• **TRY IT**: Find all lines in the records that include the word "следующей", and copy them out.

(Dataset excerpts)

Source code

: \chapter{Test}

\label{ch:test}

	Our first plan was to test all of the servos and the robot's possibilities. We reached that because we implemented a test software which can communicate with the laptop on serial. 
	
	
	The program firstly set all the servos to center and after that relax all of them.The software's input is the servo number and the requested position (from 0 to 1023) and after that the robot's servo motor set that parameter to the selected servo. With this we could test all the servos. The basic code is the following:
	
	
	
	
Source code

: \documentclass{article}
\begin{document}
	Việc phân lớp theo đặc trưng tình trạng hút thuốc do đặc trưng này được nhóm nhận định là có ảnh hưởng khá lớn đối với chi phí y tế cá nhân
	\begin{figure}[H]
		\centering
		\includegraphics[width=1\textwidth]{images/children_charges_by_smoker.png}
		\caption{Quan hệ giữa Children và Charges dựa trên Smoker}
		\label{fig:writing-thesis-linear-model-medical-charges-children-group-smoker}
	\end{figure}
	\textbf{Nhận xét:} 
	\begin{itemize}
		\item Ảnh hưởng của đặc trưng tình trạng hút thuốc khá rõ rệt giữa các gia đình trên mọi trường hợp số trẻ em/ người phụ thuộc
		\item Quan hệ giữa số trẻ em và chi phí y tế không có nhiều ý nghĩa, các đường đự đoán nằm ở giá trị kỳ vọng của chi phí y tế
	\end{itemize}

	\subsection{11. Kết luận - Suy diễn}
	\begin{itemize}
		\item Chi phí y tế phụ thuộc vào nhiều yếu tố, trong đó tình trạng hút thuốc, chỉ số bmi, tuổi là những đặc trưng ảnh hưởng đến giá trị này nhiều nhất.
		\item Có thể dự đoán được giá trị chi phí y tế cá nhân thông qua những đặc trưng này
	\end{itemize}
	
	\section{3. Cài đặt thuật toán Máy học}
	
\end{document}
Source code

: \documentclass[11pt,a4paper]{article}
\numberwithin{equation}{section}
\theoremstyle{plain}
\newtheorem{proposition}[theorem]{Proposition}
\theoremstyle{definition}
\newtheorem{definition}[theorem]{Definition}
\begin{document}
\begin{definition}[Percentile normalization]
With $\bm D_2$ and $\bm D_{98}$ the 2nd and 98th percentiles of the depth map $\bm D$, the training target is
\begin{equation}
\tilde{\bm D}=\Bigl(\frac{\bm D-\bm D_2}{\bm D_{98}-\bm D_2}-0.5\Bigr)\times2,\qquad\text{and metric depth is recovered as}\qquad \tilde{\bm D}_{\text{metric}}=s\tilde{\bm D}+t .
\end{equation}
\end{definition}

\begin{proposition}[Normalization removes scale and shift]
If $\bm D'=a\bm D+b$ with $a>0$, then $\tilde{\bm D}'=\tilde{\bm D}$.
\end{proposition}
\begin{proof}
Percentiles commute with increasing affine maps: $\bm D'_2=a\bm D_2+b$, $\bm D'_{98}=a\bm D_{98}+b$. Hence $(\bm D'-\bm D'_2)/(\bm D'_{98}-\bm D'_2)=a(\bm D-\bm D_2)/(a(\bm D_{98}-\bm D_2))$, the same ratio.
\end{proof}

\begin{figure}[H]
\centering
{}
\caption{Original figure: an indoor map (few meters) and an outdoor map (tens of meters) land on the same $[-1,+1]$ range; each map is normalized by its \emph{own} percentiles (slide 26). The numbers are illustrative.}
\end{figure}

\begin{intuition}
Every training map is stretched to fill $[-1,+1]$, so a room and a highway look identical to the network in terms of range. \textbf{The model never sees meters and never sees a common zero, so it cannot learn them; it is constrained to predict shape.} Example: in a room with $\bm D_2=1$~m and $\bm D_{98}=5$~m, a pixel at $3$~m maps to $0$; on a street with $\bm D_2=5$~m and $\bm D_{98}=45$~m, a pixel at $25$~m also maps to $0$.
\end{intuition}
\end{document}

==

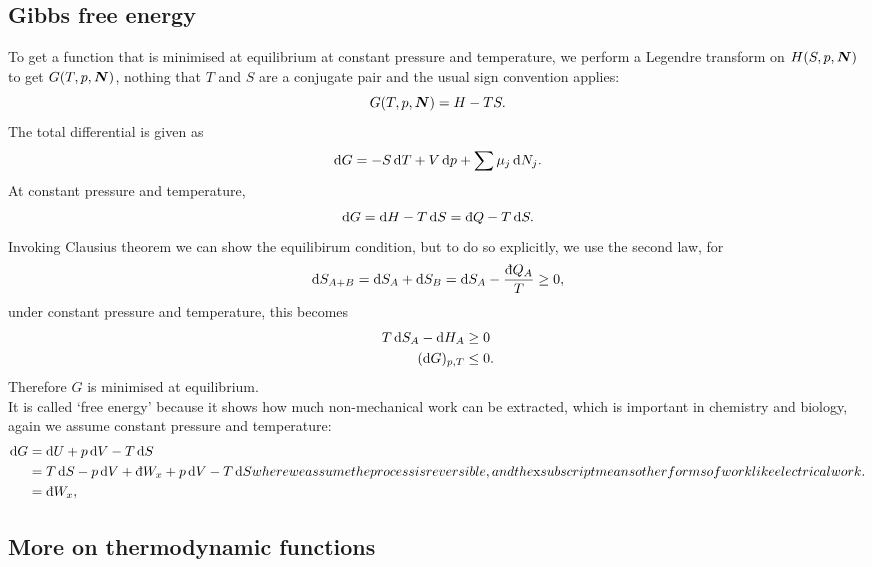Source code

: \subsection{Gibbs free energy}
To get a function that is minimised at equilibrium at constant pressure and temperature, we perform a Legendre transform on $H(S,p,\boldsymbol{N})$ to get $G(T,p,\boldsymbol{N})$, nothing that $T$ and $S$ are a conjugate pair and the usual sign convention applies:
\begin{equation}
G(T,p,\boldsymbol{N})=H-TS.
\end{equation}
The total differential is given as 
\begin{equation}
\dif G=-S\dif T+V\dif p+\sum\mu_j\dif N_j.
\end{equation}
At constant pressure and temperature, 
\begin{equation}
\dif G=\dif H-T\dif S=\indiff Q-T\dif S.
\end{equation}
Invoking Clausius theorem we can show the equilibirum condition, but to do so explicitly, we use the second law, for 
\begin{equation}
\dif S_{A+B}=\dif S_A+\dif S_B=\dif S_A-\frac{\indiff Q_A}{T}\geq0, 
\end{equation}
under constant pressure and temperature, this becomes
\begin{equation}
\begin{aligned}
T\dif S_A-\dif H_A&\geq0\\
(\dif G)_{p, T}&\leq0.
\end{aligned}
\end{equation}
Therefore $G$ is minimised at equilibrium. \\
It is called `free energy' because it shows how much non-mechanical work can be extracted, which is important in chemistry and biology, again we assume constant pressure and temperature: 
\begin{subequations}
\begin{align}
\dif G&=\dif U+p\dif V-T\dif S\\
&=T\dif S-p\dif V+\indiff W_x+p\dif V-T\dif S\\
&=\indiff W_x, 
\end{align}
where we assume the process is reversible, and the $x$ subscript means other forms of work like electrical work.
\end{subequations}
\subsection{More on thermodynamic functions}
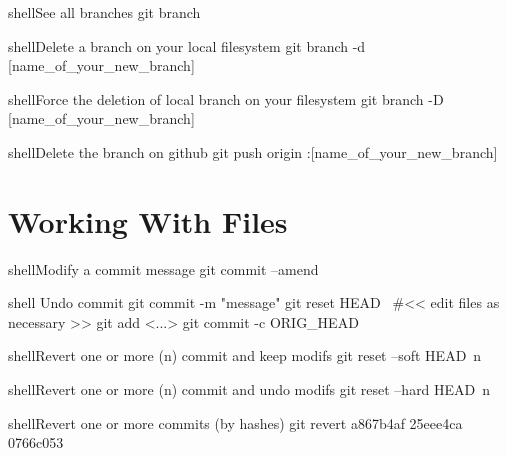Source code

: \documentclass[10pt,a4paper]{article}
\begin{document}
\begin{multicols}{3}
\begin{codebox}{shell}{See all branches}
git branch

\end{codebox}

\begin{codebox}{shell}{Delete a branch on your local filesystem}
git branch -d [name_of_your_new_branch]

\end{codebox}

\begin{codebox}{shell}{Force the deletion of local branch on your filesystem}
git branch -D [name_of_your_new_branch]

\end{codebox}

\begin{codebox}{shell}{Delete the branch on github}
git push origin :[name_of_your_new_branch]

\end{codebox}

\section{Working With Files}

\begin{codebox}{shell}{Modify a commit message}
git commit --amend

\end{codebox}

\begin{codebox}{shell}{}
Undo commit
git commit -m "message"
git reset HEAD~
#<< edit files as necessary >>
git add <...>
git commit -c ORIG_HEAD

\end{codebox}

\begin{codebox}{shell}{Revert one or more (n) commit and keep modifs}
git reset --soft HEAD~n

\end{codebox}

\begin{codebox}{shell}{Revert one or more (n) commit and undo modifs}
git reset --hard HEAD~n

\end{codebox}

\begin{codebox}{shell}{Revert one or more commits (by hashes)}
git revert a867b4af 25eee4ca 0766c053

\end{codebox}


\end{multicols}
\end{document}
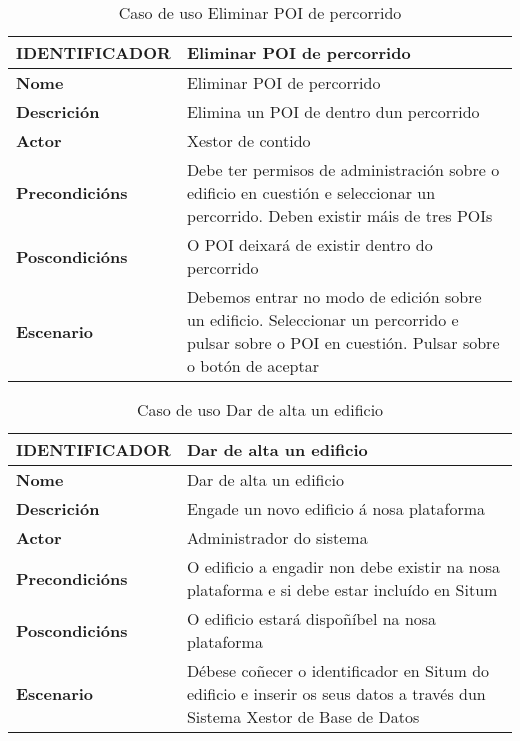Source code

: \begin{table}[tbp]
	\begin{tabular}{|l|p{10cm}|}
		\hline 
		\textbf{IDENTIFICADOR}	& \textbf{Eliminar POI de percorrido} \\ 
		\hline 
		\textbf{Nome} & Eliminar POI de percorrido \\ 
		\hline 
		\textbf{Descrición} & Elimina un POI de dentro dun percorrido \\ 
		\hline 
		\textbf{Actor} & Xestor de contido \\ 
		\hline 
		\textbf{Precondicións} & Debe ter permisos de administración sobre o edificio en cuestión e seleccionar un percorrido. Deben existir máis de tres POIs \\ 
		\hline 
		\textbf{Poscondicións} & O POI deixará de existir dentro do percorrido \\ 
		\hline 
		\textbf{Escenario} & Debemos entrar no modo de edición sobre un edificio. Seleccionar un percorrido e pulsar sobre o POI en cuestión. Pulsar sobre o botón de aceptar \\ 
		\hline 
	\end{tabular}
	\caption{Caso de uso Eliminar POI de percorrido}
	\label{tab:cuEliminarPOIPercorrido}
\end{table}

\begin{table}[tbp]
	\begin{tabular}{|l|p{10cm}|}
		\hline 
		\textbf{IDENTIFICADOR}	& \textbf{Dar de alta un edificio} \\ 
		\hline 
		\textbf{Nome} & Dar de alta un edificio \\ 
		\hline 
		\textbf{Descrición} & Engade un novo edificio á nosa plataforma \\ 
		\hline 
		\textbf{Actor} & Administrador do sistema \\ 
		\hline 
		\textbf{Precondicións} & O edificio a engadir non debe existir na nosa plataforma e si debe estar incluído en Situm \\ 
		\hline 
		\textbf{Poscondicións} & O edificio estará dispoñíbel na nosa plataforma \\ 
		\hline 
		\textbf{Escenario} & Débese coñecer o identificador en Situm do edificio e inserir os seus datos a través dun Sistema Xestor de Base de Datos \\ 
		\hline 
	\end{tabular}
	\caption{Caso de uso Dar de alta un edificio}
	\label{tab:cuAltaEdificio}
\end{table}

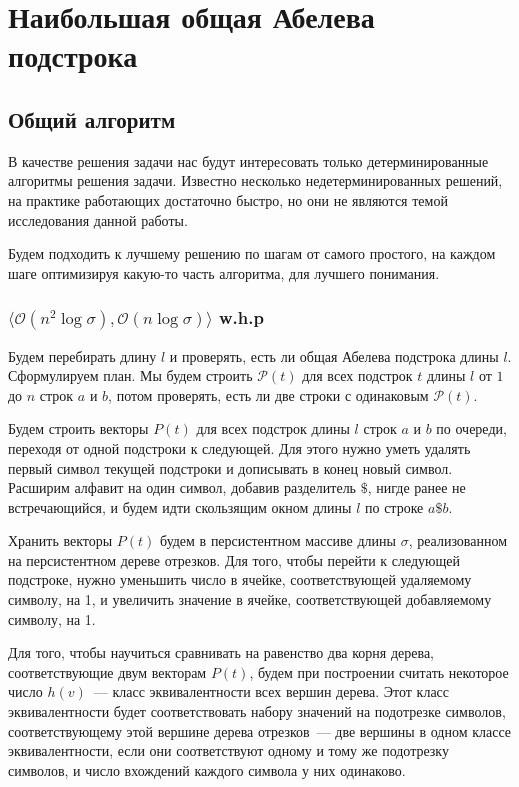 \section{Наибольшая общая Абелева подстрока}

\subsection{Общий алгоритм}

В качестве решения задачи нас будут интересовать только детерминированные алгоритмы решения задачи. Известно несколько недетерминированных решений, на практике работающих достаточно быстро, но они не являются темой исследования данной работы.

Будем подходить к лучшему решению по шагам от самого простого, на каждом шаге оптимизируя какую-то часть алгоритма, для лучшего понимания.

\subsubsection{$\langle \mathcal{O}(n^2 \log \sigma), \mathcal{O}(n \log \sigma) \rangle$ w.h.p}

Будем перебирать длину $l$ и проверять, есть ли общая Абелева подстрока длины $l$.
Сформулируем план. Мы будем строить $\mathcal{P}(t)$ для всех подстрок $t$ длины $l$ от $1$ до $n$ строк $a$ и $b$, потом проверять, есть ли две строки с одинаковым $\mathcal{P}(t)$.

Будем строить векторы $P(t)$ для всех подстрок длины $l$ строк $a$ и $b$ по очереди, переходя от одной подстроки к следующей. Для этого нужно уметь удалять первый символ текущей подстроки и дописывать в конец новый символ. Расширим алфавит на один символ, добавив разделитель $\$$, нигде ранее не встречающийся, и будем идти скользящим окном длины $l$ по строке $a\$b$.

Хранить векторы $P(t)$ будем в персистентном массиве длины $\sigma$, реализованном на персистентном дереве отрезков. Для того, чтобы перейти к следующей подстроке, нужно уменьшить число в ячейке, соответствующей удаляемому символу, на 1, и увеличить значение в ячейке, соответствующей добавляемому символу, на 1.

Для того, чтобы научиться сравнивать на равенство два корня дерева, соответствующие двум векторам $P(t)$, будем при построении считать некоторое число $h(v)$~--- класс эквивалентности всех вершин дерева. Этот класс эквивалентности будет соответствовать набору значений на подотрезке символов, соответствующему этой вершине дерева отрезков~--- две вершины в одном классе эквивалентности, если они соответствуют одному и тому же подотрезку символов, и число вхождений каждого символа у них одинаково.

--

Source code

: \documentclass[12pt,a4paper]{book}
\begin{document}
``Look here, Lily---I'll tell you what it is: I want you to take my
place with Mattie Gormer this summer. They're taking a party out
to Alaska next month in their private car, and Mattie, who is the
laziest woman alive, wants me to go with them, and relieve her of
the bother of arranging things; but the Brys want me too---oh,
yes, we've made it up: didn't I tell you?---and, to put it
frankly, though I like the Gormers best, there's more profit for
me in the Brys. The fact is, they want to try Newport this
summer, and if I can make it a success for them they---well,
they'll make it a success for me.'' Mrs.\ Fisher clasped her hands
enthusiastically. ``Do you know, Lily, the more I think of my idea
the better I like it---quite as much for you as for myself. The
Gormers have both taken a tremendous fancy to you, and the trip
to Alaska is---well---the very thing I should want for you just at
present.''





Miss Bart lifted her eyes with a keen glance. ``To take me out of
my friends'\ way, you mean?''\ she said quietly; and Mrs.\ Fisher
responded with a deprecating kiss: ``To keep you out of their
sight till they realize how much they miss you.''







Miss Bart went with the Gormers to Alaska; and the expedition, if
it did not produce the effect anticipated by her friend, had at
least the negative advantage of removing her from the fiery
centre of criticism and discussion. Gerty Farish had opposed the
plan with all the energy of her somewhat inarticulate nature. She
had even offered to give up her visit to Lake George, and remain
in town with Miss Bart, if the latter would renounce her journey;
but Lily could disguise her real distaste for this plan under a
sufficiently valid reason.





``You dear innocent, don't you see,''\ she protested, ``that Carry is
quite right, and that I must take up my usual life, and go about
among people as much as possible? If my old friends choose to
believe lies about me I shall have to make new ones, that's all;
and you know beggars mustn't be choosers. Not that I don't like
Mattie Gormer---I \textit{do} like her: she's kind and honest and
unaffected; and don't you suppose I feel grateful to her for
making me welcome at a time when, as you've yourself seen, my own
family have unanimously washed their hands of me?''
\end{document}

• **SOLUTION TO THIS EXERCISE**:
Будем строить векторы $P(t)$ для всех подстрок длины $l$ строк $a$ и $b$ по очереди, переходя от одной подстроки к следующей. Для этого нужно уметь удалять первый символ текущей подстроки и дописывать в конец новый символ. Расширим алфавит на один символ, добавив разделитель $\$$, нигде ранее не встречающийся, и будем идти скользящим окном длины $l$ по строке $a\$b$.
Хранить векторы $P(t)$ будем в персистентном массиве длины $\sigma$, реализованном на персистентном дереве отрезков. Для того, чтобы перейти к следующей подстроке, нужно уменьшить число в ячейке, соответствующей удаляемому символу, на 1, и увеличить значение в ячейке, соответствующей добавляемому символу, на 1.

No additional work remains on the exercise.